Mais les pays de l’UE sont lents pour transposer les règles et seule une poignée d’Etats membres ont intégré des analyses économiques dans leurs plans de gestion de l’eau. Au terme du premier semestre 2007, seuls 14 Etats membres avaient fourni les informations sur la récupération des coûts liés à l’eau pour les foyers. L’industrie et l’agriculture sont bien plus mal loties : 17 pays européens ne fournissent aucune information sur le niveau de récupération des coûts pour les services d’approvisionnement d’eau dans l’agriculture (lire le rapport de mise en œuvre de la directive cadre dans le domaine de l’eau, p.34 ). 

L’eau « n’est pas un bien marchand »

Néanmoins, mettre un prix sur l’eau n’implique pas de considérer cette ressource comme n’importe quelle matière première. C’est le principe directeur de la directive cadre pour une politique communautaire dans le domaine de l’eau. Dans le premier paragraphe, le texte stipule : « L'eau n'est pas un bien marchand comme les autres mais un patrimoine qu'il faut protéger, défendre et traiter comme tel ».

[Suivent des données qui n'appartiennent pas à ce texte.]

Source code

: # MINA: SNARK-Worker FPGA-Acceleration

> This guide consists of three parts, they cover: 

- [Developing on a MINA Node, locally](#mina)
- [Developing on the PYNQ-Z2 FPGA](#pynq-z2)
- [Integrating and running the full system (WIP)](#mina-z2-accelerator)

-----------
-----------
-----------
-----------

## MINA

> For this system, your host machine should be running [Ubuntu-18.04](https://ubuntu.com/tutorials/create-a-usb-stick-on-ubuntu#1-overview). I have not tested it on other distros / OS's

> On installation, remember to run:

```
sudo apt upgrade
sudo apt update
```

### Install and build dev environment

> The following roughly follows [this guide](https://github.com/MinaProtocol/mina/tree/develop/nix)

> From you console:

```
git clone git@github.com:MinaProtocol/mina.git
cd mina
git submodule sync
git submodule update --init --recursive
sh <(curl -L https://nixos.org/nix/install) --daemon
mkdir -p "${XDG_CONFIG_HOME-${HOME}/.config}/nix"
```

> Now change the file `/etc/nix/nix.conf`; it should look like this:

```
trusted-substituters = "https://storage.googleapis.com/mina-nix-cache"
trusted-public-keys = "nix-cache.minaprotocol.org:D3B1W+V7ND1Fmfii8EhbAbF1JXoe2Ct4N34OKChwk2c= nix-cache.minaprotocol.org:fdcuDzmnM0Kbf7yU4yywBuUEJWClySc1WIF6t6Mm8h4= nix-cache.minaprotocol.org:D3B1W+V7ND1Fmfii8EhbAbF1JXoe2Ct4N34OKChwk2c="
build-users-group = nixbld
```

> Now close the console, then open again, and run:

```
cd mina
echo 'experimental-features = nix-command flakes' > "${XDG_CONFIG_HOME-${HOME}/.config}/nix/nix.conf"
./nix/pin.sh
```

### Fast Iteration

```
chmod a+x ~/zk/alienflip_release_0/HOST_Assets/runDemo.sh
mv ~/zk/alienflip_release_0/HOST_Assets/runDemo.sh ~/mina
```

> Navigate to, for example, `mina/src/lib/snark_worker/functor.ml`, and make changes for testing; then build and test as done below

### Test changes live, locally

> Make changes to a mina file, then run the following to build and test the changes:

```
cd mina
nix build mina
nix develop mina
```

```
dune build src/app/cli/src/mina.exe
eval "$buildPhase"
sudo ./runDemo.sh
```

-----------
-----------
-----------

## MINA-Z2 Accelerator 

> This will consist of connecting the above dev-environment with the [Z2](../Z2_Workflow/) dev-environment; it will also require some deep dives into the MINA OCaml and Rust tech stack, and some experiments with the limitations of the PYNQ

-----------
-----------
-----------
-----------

Cela est particulièrement vrai quand il s’agit d’assurer un approvisionnement en eau pour tous, quel que soit les niveaux des revenus. La Commission estime que « les foyers devraient avoir accès à un approvisionnement en eau adéquat, indépendamment de leurs ressources financières ». 

D’un point de vue juridique, cela implique que l’approvisionnement des services d’eau est régi par le droit européen comme « un service d’intérêt général », défini dans une communication spéciale de la Commission. Selon le texte de ce document, cela signifie que les autorités publiques peuvent décider de prendre en charge le service ou de le confier à d'autres entités, publiques ou privées, et quipeuvent agir de manière lucrative ou non lucrative.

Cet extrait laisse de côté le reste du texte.